Task objective >> While you copy the lines below, skip the pictures and keep the rest exact.

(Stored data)
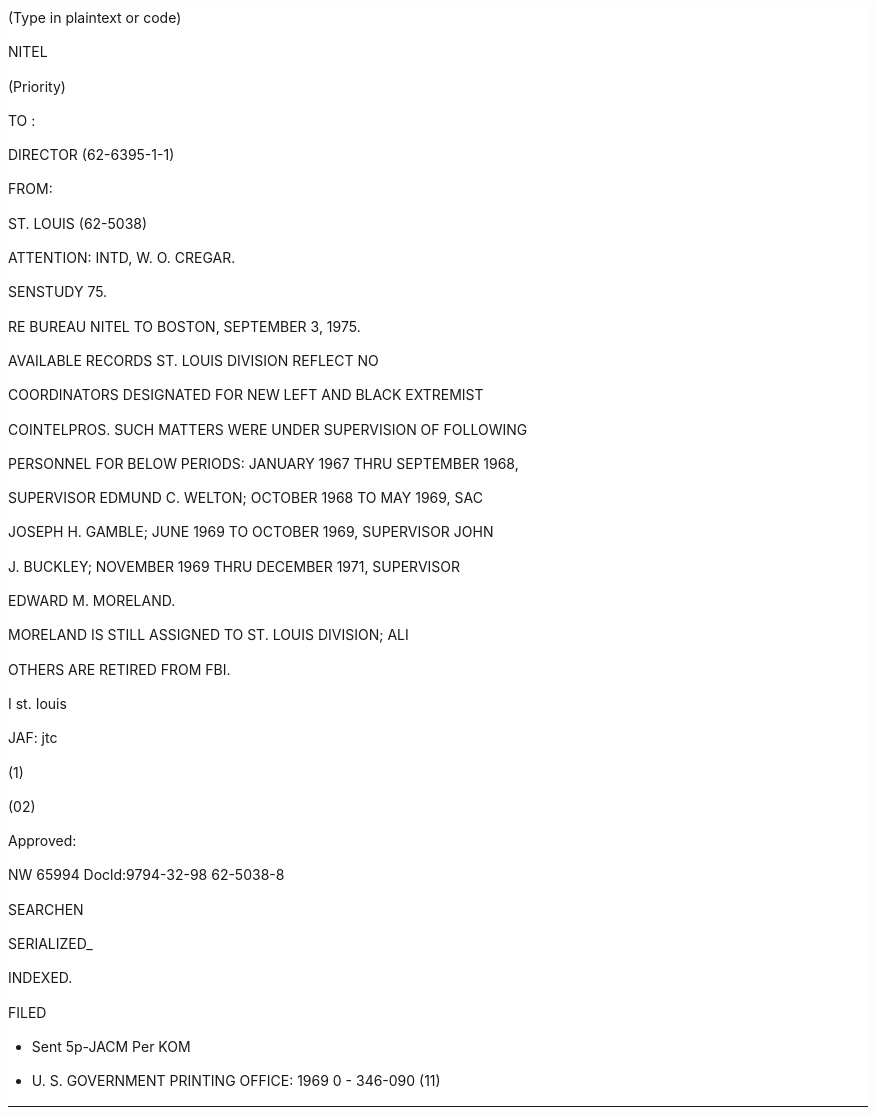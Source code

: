 (Type in plaintext or code)

NITEL

(Priority)

TO :

DIRECTOR (62-6395-1-1)

FROM:

ST. LOUIS (62-5038)

ATTENTION: INTD, W. O. CREGAR.

SENSTUDY 75.

RE BUREAU NITEL TO BOSTON, SEPTEMBER 3, 1975.

AVAILABLE RECORDS ST. LOUIS DIVISION REFLECT NO

COORDINATORS DESIGNATED FOR NEW LEFT AND BLACK EXTREMIST

COINTELPROS. SUCH MATTERS WERE UNDER SUPERVISION OF FOLLOWING

PERSONNEL FOR BELOW PERIODS: JANUARY 1967 THRU SEPTEMBER 1968,

SUPERVISOR EDMUND C. WELTON; OCTOBER 1968 TO MAY 1969, SAC

JOSEPH H. GAMBLE; JUNE 1969 TO OCTOBER 1969, SUPERVISOR JOHN

J. BUCKLEY; NOVEMBER 1969 THRU DECEMBER 1971, SUPERVISOR

EDWARD M. MORELAND.

MORELAND IS STILL ASSIGNED TO ST. LOUIS DIVISION; ALI

OTHERS ARE RETIRED FROM FBI.

I st. Iouis

JAF: jtc

(1)

(02)

Approved:

NW 65994 Docld:9794-32-98
62-5038-8

SEARCHEN

SERIALIZED_

INDEXED.

FILED

- Sent 5p-JACM Per KOM

* U. S. GOVERNMENT PRINTING OFFICE: 1969 0 - 346-090 (11)

---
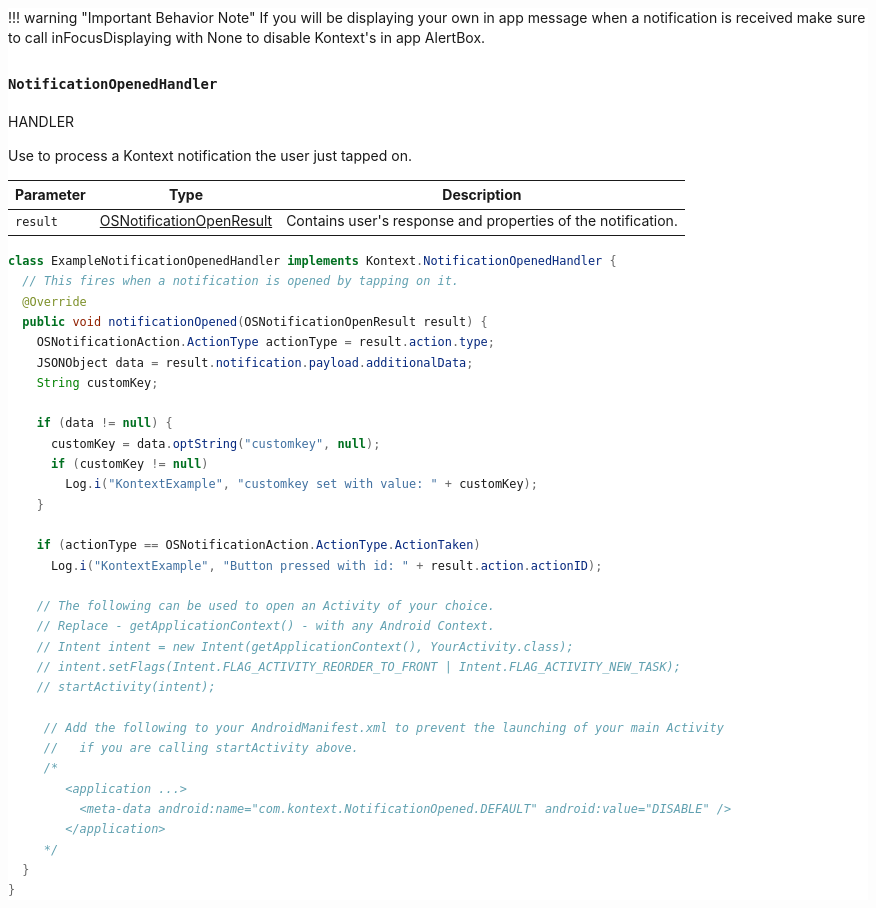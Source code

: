 !!! warning "Important Behavior Note"
    If you will be displaying your own in app message when a notification is received make sure to call inFocusDisplaying with None to disable Kontext's in app AlertBox.



### `NotificationOpenedHandler`

HANDLER

Use to process a Kontext notification the user just tapped on.

| Parameter | Type                                                         | Description                                                  |
| --------- | ------------------------------------------------------------ | ------------------------------------------------------------ |
| `result`  | [OSNotificationOpenResult](https://documentation.kontext.in/docs#section--osnotificationopenresult-) | Contains user's response and properties of the notification. |

```Java
class ExampleNotificationOpenedHandler implements Kontext.NotificationOpenedHandler {
  // This fires when a notification is opened by tapping on it.
  @Override
  public void notificationOpened(OSNotificationOpenResult result) {
    OSNotificationAction.ActionType actionType = result.action.type;
    JSONObject data = result.notification.payload.additionalData;
    String customKey;

    if (data != null) {
      customKey = data.optString("customkey", null);
      if (customKey != null)
        Log.i("KontextExample", "customkey set with value: " + customKey);
    }

    if (actionType == OSNotificationAction.ActionType.ActionTaken)
      Log.i("KontextExample", "Button pressed with id: " + result.action.actionID);

    // The following can be used to open an Activity of your choice.
    // Replace - getApplicationContext() - with any Android Context.
    // Intent intent = new Intent(getApplicationContext(), YourActivity.class);
    // intent.setFlags(Intent.FLAG_ACTIVITY_REORDER_TO_FRONT | Intent.FLAG_ACTIVITY_NEW_TASK);
    // startActivity(intent);

     // Add the following to your AndroidManifest.xml to prevent the launching of your main Activity
     //   if you are calling startActivity above.
     /* 
        <application ...>
          <meta-data android:name="com.kontext.NotificationOpened.DEFAULT" android:value="DISABLE" />
        </application>
     */
  }
}
```

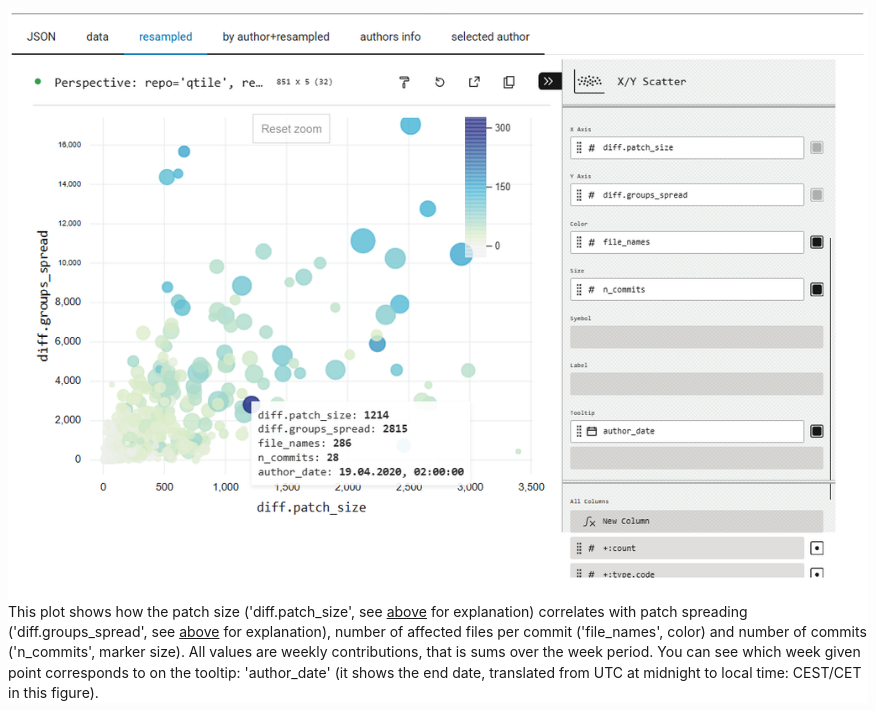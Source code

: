 ![](assets/screenshots/patchscope-contributors-qtile-all-perspective-resampled_df-xy_scatter-patch_size_vs_patch_spreading.png)

This plot shows how the patch size ('diff.patch_size', see [above](#patch-size-metric) for explanation)
correlates with patch spreading ('diff.groups_spread', see [above](#patch-spreading-metric) for explanation),
number of affected files per commit ('file_names', color) and number of commits ('n_commits', marker size).
All values are weekly contributions, that is sums over the week period.  You can see which week
given point corresponds to on the tooltip: 'author_date' (it shows the end date, translated from
UTC at midnight to local time: CEST/CET in this figure).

Output of the task >>
Source code

: (Type in plaintext or code)

NITEL

(Priority)

TO :

DIRECTOR (62-6395-1-1)

FROM:

ST. LOUIS (62-5038)

ATTENTION: INTD, W. O. CREGAR.

SENSTUDY 75.

RE BUREAU NITEL TO BOSTON, SEPTEMBER 3, 1975.

AVAILABLE RECORDS ST. LOUIS DIVISION REFLECT NO

COORDINATORS DESIGNATED FOR NEW LEFT AND BLACK EXTREMIST

COINTELPROS. SUCH MATTERS WERE UNDER SUPERVISION OF FOLLOWING

PERSONNEL FOR BELOW PERIODS: JANUARY 1967 THRU SEPTEMBER 1968,

SUPERVISOR EDMUND C. WELTON; OCTOBER 1968 TO MAY 1969, SAC

JOSEPH H. GAMBLE; JUNE 1969 TO OCTOBER 1969, SUPERVISOR JOHN

J. BUCKLEY; NOVEMBER 1969 THRU DECEMBER 1971, SUPERVISOR

EDWARD M. MORELAND.

MORELAND IS STILL ASSIGNED TO ST. LOUIS DIVISION; ALI

OTHERS ARE RETIRED FROM FBI.

I st. Iouis

JAF: jtc

(1)

(02)

Approved:

NW 65994 Docld:9794-32-98
62-5038-8

SEARCHEN

SERIALIZED_

INDEXED.

FILED

- Sent 5p-JACM Per KOM

* U. S. GOVERNMENT PRINTING OFFICE: 1969 0 - 346-090 (11)

---
Source code

: !!! warning "Important Behavior Note"
    If you will be displaying your own in app message when a notification is received make sure to call inFocusDisplaying with None to disable Kontext's in app AlertBox.



### `NotificationOpenedHandler`

HANDLER

Use to process a Kontext notification the user just tapped on.

| Parameter | Type                                                         | Description                                                  |
| --------- | ------------------------------------------------------------ | ------------------------------------------------------------ |
| `result`  | [OSNotificationOpenResult](https://documentation.kontext.in/docs#section--osnotificationopenresult-) | Contains user's response and properties of the notification. |

```Java
class ExampleNotificationOpenedHandler implements Kontext.NotificationOpenedHandler {
  // This fires when a notification is opened by tapping on it.
  @Override
  public void notificationOpened(OSNotificationOpenResult result) {
    OSNotificationAction.ActionType actionType = result.action.type;
    JSONObject data = result.notification.payload.additionalData;
    String customKey;

    if (data != null) {
      customKey = data.optString("customkey", null);
      if (customKey != null)
        Log.i("KontextExample", "customkey set with value: " + customKey);
    }

    if (actionType == OSNotificationAction.ActionType.ActionTaken)
      Log.i("KontextExample", "Button pressed with id: " + result.action.actionID);

    // The following can be used to open an Activity of your choice.
    // Replace - getApplicationContext() - with any Android Context.
    // Intent intent = new Intent(getApplicationContext(), YourActivity.class);
    // intent.setFlags(Intent.FLAG_ACTIVITY_REORDER_TO_FRONT | Intent.FLAG_ACTIVITY_NEW_TASK);
    // startActivity(intent);

     // Add the following to your AndroidManifest.xml to prevent the launching of your main Activity
     //   if you are calling startActivity above.
     /* 
        <application ...>
          <meta-data android:name="com.kontext.NotificationOpened.DEFAULT" android:value="DISABLE" />
        </application>
     */
  }
}
```

Source code

: ![](assets/screenshots/patchscope-contributors-qtile-all-perspective-resampled_df-xy_scatter-patch_size_vs_patch_spreading.png)

This plot shows how the patch size ('diff.patch_size', see [above](#patch-size-metric) for explanation)
correlates with patch spreading ('diff.groups_spread', see [above](#patch-spreading-metric) for explanation),
number of affected files per commit ('file_names', color) and number of commits ('n_commits', marker size).
All values are weekly contributions, that is sums over the week period.  You can see which week
given point corresponds to on the tooltip: 'author_date' (it shows the end date, translated from
UTC at midnight to local time: CEST/CET in this figure).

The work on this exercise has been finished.